**Stored data**
- - -

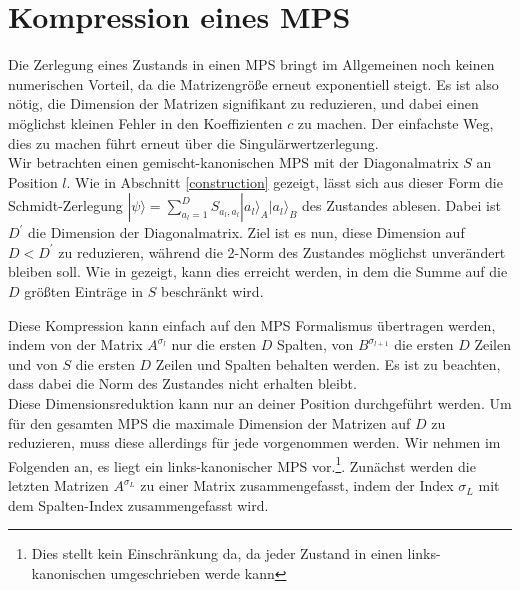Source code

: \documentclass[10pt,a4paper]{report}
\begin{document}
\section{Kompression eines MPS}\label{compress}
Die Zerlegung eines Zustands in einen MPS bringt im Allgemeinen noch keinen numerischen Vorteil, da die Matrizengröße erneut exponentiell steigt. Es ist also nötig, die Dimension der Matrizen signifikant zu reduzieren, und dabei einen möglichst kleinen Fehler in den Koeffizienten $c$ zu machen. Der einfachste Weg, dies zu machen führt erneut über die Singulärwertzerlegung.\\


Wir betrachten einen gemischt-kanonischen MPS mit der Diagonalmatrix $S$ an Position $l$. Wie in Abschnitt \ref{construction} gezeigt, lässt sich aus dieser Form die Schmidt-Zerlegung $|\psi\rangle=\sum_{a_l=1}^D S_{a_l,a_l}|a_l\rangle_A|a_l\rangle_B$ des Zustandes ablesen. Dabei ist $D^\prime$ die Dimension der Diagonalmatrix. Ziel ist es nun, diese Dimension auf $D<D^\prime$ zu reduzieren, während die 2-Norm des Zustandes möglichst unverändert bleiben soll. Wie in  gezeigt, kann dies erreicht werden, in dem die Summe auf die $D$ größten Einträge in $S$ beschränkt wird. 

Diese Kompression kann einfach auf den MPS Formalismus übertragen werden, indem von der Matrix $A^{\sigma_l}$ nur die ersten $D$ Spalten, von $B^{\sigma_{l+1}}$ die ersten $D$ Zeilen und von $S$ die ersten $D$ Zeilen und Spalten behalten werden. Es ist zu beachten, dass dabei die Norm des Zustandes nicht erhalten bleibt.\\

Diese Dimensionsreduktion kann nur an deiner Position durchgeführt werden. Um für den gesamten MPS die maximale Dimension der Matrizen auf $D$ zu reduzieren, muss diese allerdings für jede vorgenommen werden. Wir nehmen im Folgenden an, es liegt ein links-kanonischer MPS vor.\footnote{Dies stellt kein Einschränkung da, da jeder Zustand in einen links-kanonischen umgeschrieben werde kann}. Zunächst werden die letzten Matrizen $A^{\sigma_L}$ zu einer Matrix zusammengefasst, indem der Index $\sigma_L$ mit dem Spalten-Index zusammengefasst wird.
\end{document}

- - -

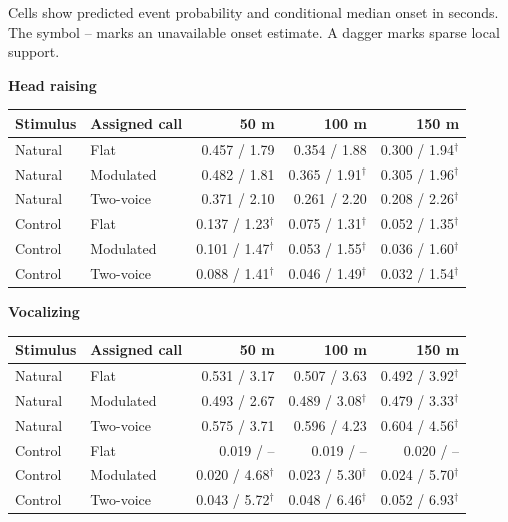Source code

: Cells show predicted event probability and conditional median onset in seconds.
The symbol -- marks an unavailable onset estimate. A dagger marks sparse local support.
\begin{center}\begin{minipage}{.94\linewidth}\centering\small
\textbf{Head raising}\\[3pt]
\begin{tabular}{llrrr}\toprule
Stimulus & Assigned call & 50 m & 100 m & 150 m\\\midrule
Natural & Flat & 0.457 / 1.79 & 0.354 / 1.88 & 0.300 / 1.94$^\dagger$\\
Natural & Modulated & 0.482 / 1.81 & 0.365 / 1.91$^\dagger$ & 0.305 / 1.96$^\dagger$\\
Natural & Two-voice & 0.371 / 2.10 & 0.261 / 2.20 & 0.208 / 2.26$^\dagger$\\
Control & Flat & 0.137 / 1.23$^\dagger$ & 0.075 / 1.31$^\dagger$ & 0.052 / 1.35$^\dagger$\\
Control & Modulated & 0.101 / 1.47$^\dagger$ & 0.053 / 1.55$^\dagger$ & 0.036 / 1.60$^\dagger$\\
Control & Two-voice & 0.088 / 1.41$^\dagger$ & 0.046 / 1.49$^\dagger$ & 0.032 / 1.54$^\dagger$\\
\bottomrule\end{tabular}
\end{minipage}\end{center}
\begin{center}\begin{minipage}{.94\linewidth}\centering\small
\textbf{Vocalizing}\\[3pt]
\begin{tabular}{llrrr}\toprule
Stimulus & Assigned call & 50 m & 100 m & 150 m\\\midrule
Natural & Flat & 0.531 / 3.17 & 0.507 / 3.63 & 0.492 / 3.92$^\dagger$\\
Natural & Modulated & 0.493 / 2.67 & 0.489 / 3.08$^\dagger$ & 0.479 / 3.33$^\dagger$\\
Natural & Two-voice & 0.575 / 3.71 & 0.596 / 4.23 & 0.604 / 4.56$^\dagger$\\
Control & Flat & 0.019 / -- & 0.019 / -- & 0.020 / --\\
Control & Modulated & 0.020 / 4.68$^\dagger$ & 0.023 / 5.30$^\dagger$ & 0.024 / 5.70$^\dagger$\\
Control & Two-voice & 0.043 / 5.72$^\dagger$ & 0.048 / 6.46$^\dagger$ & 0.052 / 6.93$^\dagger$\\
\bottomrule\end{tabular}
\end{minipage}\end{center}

- - -

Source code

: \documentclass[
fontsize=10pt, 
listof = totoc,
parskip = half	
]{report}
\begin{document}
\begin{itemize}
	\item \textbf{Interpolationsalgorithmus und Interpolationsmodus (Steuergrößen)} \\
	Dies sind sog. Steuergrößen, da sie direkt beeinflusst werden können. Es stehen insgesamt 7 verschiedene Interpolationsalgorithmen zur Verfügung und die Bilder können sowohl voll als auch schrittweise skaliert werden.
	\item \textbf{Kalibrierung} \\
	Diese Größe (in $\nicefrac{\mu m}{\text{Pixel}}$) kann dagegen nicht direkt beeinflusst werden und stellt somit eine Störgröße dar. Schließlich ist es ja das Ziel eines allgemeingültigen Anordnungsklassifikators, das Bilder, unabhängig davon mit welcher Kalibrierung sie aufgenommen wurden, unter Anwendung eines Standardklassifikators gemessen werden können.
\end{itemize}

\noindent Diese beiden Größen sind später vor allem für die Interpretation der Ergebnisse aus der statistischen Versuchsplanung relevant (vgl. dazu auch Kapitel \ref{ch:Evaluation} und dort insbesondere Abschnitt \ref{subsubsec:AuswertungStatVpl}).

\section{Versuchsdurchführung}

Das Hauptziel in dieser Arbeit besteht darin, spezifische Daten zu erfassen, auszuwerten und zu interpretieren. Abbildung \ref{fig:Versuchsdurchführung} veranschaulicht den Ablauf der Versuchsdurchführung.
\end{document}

- - -

**BRIEF**
What is needed is a single figure, the number of lines in the entries above that contain "sind".

**ANSWER FOR THE TASK**
2